El Decreto Legislativo 1474 de 2025 no es solo un ajuste de cifras; es un golpe al corazón de la descentralización de los territorios que pone en jaque la estabilidad social de nuestros departamentos.
Esta no es una preocupación aislada del Atlántico. Como pensador de lo público y en diálogo constante con mis homólogos, concluimos que existe una alarma nacional: todos los gobernadores de Colombia compartimos la misma angustia. Vemos con asombro cómo una medida tan centralista pretende erosionar las rentas que, por ley y derecho, pertenecen a los territorios para financiar la vida de la gente.
Desde nuestra Gobernación, hemos analizado con rigor técnico las implicaciones de esta norma. El Gobierno nacional pretende elevar el IVA de licores del 5 % al 19 % y disparar el Componente Específico del cigarrillo a $11.200 por cajetilla de 20 unidades, pero lo más grave es que los excedentes se trasladan al Presupuesto General de la Nación lo que asfixia nuestra capacidad de maniobra.
Como estudiosos del desarrollo, debemos entender que los impuestos al consumo son el combustible de la inversión social. Hoy, el 7 % de lo que recaudamos por licores se destina a la salud. De este rubro, el 50 % garantiza el aseguramiento del régimen subsidiado (Sisbén), el 25 % atiende a la población vulnerable y migrantes y el 25 % restante es para el funcionamiento de la Secretaría de Salud departamental.
¿Qué pasará con el ciudadano de a pie que llega a nuestros hospitales si nuestras rentas se desvanecen?

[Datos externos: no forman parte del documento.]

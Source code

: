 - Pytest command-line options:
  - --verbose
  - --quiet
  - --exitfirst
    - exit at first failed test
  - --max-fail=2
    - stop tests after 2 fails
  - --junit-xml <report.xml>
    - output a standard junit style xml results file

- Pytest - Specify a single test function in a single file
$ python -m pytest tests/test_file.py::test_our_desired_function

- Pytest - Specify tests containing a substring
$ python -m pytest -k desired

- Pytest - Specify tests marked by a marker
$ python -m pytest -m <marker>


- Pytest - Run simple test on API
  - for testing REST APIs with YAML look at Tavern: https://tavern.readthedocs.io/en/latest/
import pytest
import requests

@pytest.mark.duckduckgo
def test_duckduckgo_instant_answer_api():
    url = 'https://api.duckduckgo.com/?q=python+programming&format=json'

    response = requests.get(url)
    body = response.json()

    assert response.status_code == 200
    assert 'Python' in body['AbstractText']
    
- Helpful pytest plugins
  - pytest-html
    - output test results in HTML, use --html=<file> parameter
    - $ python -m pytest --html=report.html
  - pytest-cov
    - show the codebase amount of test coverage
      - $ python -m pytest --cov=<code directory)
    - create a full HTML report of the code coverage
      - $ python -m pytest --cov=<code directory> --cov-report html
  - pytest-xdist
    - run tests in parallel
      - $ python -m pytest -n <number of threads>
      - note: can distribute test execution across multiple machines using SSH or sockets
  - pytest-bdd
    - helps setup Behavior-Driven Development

Esta medida genera un “efecto tijera” perverso: mientras el departamento asume el costo operativo de combatir el contrabando, la Nación se queda con el beneficio del mayor recaudo.

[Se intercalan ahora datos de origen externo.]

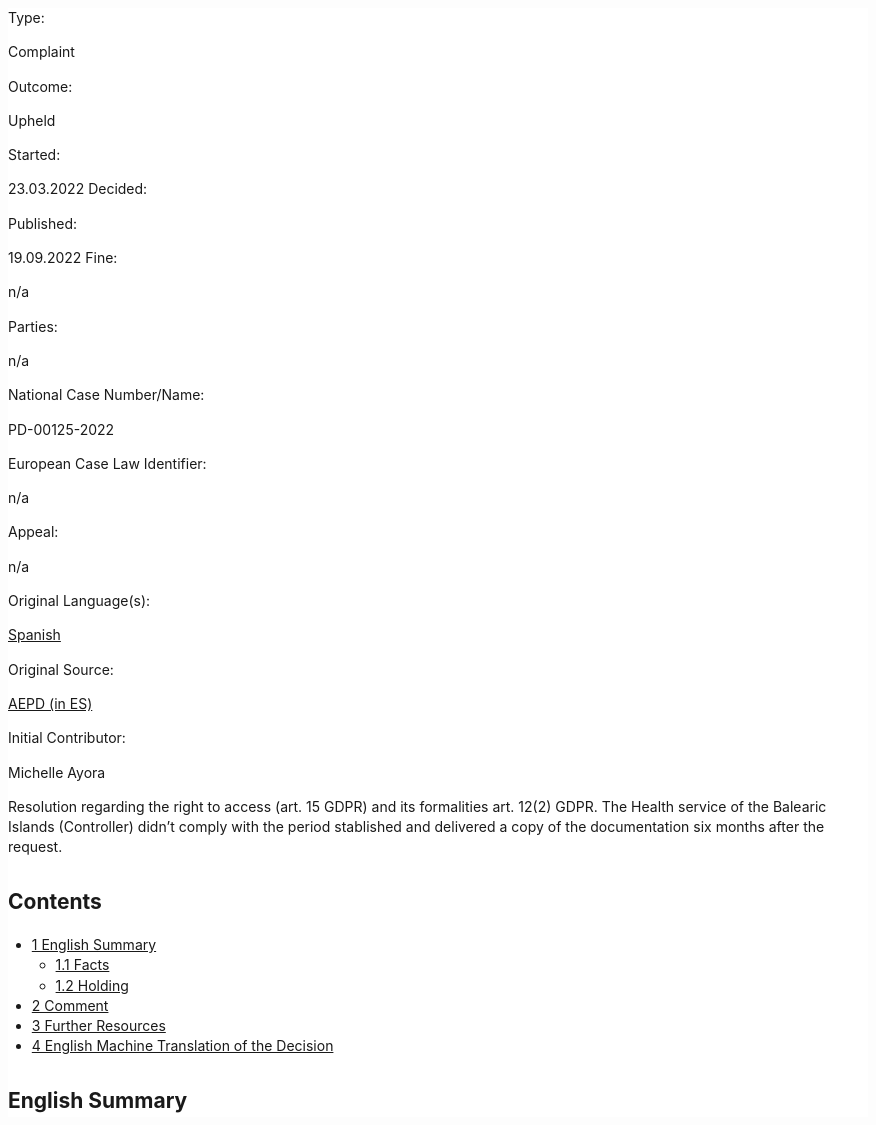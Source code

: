 Type:

Complaint

Outcome:

Upheld

Started:

23.03.2022 Decided:

Published:

19.09.2022 Fine:

n/a

Parties:

n/a

National Case Number/Name:

PD-00125-2022

European Case Law Identifier:

n/a

Appeal:

n/a

Original Language(s):

[Spanish](/index.php?title=Category:Spanish "Category:Spanish")

Original Source:

[AEPD (in ES)](https://www.aepd.es/es/documento/pd-00125-2022.pdf)

Initial Contributor:

Michelle Ayora

Resolution regarding the right to access (art. 15 GDPR) and its formalities art. 12(2) GDPR. The Health service of the Balearic Islands (Controller) didn’t comply with the period stablished and delivered a copy of the documentation six months after the request.

## Contents

*   [1 English Summary](#English_Summary)
    *   [1.1 Facts](#Facts)
    *   [1.2 Holding](#Holding)
*   [2 Comment](#Comment)
*   [3 Further Resources](#Further_Resources)
*   [4 English Machine Translation of the Decision](#English_Machine_Translation_of_the_Decision)

## English Summary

Es un contrasentido técnico que eleva el riesgo de adulteración y castiga al ciudadano honesto. Al encarecer el producto legal de manera drástica, estamos pavimentando el camino para las mafias del contrabando, especialmente en una región portuaria y fronteriza como la nuestra
El impacto toca también la educación (13 %) y el deporte (3%), pilares de nuestra transformación social. Nos preocupa que tendremos menos recursos para que nuestros estudiantes tengan espacios dignos, tenemos que pagar, por ejemplo, aseadores y vigilantes en nuestras instituciones educativas. Todo esto se pone en riesgo por la metida de mano del centralismo en los bolsillos de los departamentos.

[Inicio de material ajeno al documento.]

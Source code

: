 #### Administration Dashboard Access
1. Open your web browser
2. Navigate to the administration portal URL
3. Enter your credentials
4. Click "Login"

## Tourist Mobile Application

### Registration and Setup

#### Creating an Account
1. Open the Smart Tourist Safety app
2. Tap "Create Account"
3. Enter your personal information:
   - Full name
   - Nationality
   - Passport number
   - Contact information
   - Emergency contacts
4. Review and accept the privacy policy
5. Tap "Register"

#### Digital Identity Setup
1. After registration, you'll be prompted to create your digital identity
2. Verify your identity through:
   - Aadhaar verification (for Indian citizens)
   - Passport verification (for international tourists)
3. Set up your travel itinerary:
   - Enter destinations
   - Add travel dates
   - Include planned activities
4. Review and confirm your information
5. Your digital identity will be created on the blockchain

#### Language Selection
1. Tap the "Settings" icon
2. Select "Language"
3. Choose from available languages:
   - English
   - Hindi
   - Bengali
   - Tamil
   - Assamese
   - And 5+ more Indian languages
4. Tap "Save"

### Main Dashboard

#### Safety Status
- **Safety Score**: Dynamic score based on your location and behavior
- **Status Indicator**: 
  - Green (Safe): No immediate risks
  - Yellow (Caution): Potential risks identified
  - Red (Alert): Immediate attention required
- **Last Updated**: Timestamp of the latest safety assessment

En esa misma línea, el tijerazo iría directo a los ingresos corrientes de libre destinación de los departamentos, que en este momento representan el 46 % del impuesto a los licores lo que en términos concretos es menos vías, menos obras, menos inversión en lo que genera desarrollo para las familias.
Hago un llamado a la reflexión nacional en nombre de todas las regiones. No podemos permitir que la emergencia económica sea la excusa para despojar a los departamentos de sus herramientas para avanzar. Defender nuestras rentas es defender el derecho del sisbenizado a tener médico, del joven a tener una cancha y del niño a tener una escuela digna.
En este sentido en el Atlántico estamos trabajando fuertemente con nuestros recursos. ¡La autonomía es bienestar y no daremos un paso atrás en su defensa!